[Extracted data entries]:
######

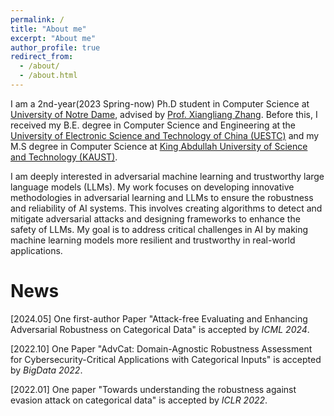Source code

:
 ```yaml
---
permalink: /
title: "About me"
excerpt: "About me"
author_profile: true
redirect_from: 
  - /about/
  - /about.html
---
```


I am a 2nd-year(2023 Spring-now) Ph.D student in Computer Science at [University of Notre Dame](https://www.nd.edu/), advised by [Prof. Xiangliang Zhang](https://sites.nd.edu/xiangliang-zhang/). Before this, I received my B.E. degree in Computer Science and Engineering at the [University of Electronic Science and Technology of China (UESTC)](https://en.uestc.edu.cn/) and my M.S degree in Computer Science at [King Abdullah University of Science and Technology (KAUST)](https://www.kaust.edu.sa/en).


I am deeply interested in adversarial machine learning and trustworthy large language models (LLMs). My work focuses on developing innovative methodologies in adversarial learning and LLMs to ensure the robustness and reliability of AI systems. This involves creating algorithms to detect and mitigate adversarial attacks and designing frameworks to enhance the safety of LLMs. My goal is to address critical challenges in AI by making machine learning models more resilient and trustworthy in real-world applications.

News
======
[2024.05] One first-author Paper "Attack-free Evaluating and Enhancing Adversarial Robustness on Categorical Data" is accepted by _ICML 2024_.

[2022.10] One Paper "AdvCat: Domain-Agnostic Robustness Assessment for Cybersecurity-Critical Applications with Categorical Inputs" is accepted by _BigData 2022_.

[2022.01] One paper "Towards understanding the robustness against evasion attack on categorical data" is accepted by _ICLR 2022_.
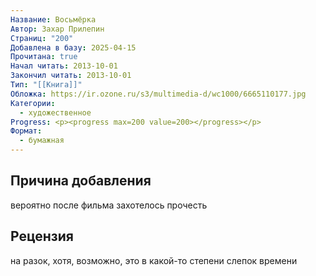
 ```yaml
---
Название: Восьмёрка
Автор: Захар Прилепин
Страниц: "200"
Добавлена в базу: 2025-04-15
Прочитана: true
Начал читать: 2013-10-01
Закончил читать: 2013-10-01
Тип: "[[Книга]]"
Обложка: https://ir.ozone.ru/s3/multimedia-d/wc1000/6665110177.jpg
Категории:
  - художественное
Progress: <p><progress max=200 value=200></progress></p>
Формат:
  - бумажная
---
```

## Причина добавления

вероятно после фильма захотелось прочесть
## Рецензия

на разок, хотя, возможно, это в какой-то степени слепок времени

######

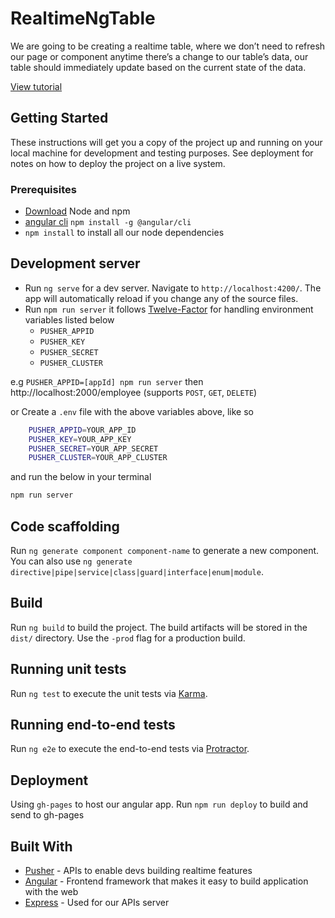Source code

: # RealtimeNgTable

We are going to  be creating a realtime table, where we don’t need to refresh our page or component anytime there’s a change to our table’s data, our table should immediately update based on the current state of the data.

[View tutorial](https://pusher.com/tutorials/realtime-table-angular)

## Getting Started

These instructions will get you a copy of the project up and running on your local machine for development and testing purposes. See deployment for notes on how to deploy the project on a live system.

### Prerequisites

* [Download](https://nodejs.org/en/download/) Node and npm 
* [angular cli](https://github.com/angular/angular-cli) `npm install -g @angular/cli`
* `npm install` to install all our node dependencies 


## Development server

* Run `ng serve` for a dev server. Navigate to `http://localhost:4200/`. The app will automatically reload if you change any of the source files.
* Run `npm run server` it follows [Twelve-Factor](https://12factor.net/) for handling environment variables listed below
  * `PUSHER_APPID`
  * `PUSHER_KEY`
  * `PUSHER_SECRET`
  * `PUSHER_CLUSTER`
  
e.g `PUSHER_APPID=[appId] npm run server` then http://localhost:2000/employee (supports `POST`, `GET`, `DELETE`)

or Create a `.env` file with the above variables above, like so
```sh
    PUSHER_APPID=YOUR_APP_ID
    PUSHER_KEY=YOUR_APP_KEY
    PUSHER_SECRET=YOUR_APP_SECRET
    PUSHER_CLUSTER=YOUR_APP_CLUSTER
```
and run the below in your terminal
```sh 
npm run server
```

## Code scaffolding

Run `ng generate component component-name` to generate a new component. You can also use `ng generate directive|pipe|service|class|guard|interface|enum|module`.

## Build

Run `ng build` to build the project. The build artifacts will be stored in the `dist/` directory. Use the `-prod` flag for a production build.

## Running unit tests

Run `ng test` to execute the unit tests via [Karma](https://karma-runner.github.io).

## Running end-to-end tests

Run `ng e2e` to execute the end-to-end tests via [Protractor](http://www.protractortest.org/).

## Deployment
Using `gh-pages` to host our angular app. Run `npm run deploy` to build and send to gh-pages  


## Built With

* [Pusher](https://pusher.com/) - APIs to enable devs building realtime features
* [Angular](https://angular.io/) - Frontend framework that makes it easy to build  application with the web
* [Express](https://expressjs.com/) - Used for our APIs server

######

[REQUIREMENT]: Gather from the records above every line containing the string "accepted".

[WRITTEN SOLUTION]:
[2024.05] One first-author Paper "Attack-free Evaluating and Enhancing Adversarial Robustness on Categorical Data" is accepted by _ICML 2024_.
[2022.10] One Paper "AdvCat: Domain-Agnostic Robustness Assessment for Cybersecurity-Critical Applications with Categorical Inputs" is accepted by _BigData 2022_.
[2022.01] One paper "Towards understanding the robustness against evasion attack on categorical data" is accepted by _ICLR 2022_.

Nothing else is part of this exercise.